Hulsing also addressed the contested origin of the Evans purchase. Public commenters and the plaintiffs in CV41-26-0091 have characterized Besbris's July 3, 2025, letter to Paul Evans, which referenced eminent domain, as the opening move of the deal. Hulsing told the council it was not. "That letter was not the first approach," she said. "The perception that that's how the first contact was made is wrong."

Ross: going back

Ross was the only councilor attempting to reopen the underlying decision rather than execute it. Sustick asked the council for an alternative. Ross answered.

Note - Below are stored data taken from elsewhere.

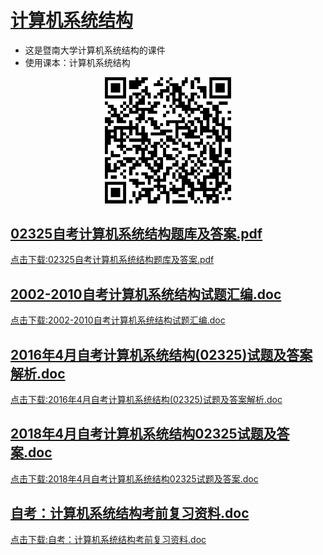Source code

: # [计算机系统结构](https://github.com/scutcyr/jida_teaching/edit/master/jisuanjixitongjiegou/readme.md)
- 这是暨南大学计算机系统结构的课件
- 使用课本：计算机系统结构

<p align="center"><img width="40%" src="https://github.com/scutcyr/jida_teaching/blob/master/jisuanjixitongjiegou/xitongjiegou.png" /></p>

## [02325自考计算机系统结构题库及答案.pdf](https://github.com/scutcyr/jida_teaching/blob/master/jisuanjixitongjiegou/02325%E8%87%AA%E8%80%83%E8%AE%A1%E7%AE%97%E6%9C%BA%E7%B3%BB%E7%BB%9F%E7%BB%93%E6%9E%84%E9%A2%98%E5%BA%93%E5%8F%8A%E7%AD%94%E6%A1%88.pdf)
  [点击下载:02325自考计算机系统结构题库及答案.pdf](https://github.com/scutcyr/jida_teaching/raw/master/jisuanjixitongjiegou/02325%E8%87%AA%E8%80%83%E8%AE%A1%E7%AE%97%E6%9C%BA%E7%B3%BB%E7%BB%9F%E7%BB%93%E6%9E%84%E9%A2%98%E5%BA%93%E5%8F%8A%E7%AD%94%E6%A1%88.pdf)
  
## [2002-2010自考计算机系统结构试题汇编.doc](https://github.com/scutcyr/jida_teaching/blob/master/jisuanjixitongjiegou/2002-2010%E8%87%AA%E8%80%83%E8%AE%A1%E7%AE%97%E6%9C%BA%E7%B3%BB%E7%BB%9F%E7%BB%93%E6%9E%84%E8%AF%95%E9%A2%98%E6%B1%87%E7%BC%96.doc)
  [点击下载:2002-2010自考计算机系统结构试题汇编.doc](https://github.com/scutcyr/jida_teaching/raw/master/jisuanjixitongjiegou/2002-2010%E8%87%AA%E8%80%83%E8%AE%A1%E7%AE%97%E6%9C%BA%E7%B3%BB%E7%BB%9F%E7%BB%93%E6%9E%84%E8%AF%95%E9%A2%98%E6%B1%87%E7%BC%96.doc)

## [2016年4月自考计算机系统结构(02325)试题及答案解析.doc](https://github.com/scutcyr/jida_teaching/blob/master/jisuanjixitongjiegou/2016%E5%B9%B44%E6%9C%88%E8%87%AA%E8%80%83%E8%AE%A1%E7%AE%97%E6%9C%BA%E7%B3%BB%E7%BB%9F%E7%BB%93%E6%9E%84(02325)%E8%AF%95%E9%A2%98%E5%8F%8A%E7%AD%94%E6%A1%88%E8%A7%A3%E6%9E%90.doc)
  [点击下载:2016年4月自考计算机系统结构(02325)试题及答案解析.doc](https://github.com/scutcyr/jida_teaching/raw/master/jisuanjixitongjiegou/2016%E5%B9%B44%E6%9C%88%E8%87%AA%E8%80%83%E8%AE%A1%E7%AE%97%E6%9C%BA%E7%B3%BB%E7%BB%9F%E7%BB%93%E6%9E%84(02325)%E8%AF%95%E9%A2%98%E5%8F%8A%E7%AD%94%E6%A1%88%E8%A7%A3%E6%9E%90.doc)

## [2018年4月自考计算机系统结构02325试题及答案.doc](https://github.com/scutcyr/jida_teaching/blob/master/jisuanjixitongjiegou/2018%E5%B9%B44%E6%9C%88%E8%87%AA%E8%80%83%E8%AE%A1%E7%AE%97%E6%9C%BA%E7%B3%BB%E7%BB%9F%E7%BB%93%E6%9E%8402325%E8%AF%95%E9%A2%98%E5%8F%8A%E7%AD%94%E6%A1%88.doc)
  [点击下载:2018年4月自考计算机系统结构02325试题及答案.doc](https://github.com/scutcyr/jida_teaching/raw/master/jisuanjixitongjiegou/2018%E5%B9%B44%E6%9C%88%E8%87%AA%E8%80%83%E8%AE%A1%E7%AE%97%E6%9C%BA%E7%B3%BB%E7%BB%9F%E7%BB%93%E6%9E%8402325%E8%AF%95%E9%A2%98%E5%8F%8A%E7%AD%94%E6%A1%88.doc)

## [自考：计算机系统结构考前复习资料.doc](https://github.com/scutcyr/jida_teaching/blob/master/jisuanjixitongjiegou/%E8%87%AA%E8%80%83%EF%BC%9A%E8%AE%A1%E7%AE%97%E6%9C%BA%E7%B3%BB%E7%BB%9F%E7%BB%93%E6%9E%84%E8%80%83%E5%89%8D%E5%A4%8D%E4%B9%A0%E8%B5%84%E6%96%99.doc)
  [点击下载:自考：计算机系统结构考前复习资料.doc](https://github.com/scutcyr/jida_teaching/raw/master/jisuanjixitongjiegou/%E8%87%AA%E8%80%83%EF%BC%9A%E8%AE%A1%E7%AE%97%E6%9C%BA%E7%B3%BB%E7%BB%9F%E7%BB%93%E6%9E%84%E8%80%83%E5%89%8D%E5%A4%8D%E4%B9%A0%E8%B5%84%E6%96%99.doc)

"The alternative is going back, dropping the lawsuit," Ross said. She described the path as requiring "a ton of diplomacy and a ton of humility." She said she suspected, based on the body language and murmuring she had seen at earlier meetings, that most residents did not care about past grievances between the two cities and wanted a regional wastewater arrangement.

Ross built her strongest factual point from recent news. Driggs received a Class A grant from the Idaho Department of Environmental Quality. The exchange among councilors suggested that Driggs ranked near the top among state applicants this cycle, after a lower ranking the previous year. Victor could not access the award after the city withdrew from the joint arrangement.

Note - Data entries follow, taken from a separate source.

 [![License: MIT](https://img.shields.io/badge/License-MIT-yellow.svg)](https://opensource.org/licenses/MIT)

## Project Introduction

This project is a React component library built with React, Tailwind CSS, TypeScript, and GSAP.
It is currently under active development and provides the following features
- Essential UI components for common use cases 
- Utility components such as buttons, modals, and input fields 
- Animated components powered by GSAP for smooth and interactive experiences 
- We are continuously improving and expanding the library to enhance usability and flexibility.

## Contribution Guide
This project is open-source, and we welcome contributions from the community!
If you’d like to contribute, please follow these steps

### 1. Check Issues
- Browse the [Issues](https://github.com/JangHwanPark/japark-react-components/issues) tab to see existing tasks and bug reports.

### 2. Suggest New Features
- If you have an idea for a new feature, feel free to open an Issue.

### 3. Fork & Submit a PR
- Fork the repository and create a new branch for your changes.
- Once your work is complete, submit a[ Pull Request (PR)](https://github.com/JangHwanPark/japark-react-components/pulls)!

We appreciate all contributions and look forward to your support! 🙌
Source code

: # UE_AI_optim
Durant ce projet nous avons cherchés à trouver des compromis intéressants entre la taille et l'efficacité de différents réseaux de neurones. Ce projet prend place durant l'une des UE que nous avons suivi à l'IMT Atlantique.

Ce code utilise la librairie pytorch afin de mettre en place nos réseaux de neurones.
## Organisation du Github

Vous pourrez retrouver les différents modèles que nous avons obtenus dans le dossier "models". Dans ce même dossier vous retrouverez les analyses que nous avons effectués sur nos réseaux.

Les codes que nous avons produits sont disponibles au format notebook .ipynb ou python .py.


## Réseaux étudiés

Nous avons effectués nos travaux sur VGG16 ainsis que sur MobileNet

"We could have been a part of that," Ross said. "I feel kind of heartbroken for Victor that we gave up our opportunity to do that."

Ross did not argue the economic case in detail, but the two options cost about the same. Valley Signal's analysis of the figures both cities have published found that the independent Victor wastewater plant costs roughly $115,000 per year less than continuing with Driggs, a difference small enough that the choice between the two paths turns on factors other than cost. [See: The Wastewater Numbers Behind Victor's $35 Million Bet.]

Ross also raised procedural objections under Idaho Code 50-1003 and the amendment's funding mechanism. She treated those as secondary. Going back on the Victor wastewater path was the core of her case.

What "going back" would require

Ross described her alternative as going back, dropping the lawsuit, returning to negotiations, and finding a regional arrangement. Three facts on the record make that path unavailable.

First, Driggs set the precondition. Mediation between the two cities is paused because Driggs will not resume discussions unless Victor first waives all claims. Dropping the lawsuit is not a step toward Driggs. It is the price of entry, Driggs named, and Victor has not paid it. Ross's proposal starts with a unilateral concession.

Second, Driggs is the party whose refusal began the sequence. The paragraphs Muncaster read on Wednesday describe a series of offers from Victor for joint partnerships, fair customer arrangements, and shared-use arrangements, each of which Driggs declined. The lawsuit followed the breakdown in collaboration, not the other way around. Reopening the conversation means reopening it with the partner who closed it.

Third, Driggs is no longer waiting. The IDEQ Class A grant funds Driggs's own facility, now in design and proceeding without Victor as a customer. A Victor request to be added back in would arrive at a plant whose capacity, service territory, and cost structure have already been set on the assumption Victor would not be part of it. The seat that Ross would like Victor to reclaim is being removed from the building.

None of this makes Ross's read on resident sentiment wrong. People do generally prefer regional solutions to intercity lawsuits. It does mean that the path Ross described — drop the lawsuit, apply diplomacy, see what remains — starts with a concession Victor would make unilaterally to a partner who has already said no, about a plant already being built for someone else.

What to watch

The Evans property purchase is scheduled to close by April 30. The next Victor City Council meeting is on May 13 and may include the first budget work session for fiscal year 2027.

Sources: April 22 Victor City Council meeting recording and transcript; Budget Amendment Ordinance 0651; Victor complaint in CV41-26-0062, paragraphs 133-134; Amended Petition for Judicial Review in CV41-26-0091; Idaho Department of Environmental Quality grant records; Valley Signal, "The Wastewater Numbers Behind Victor's $35 Million Bet."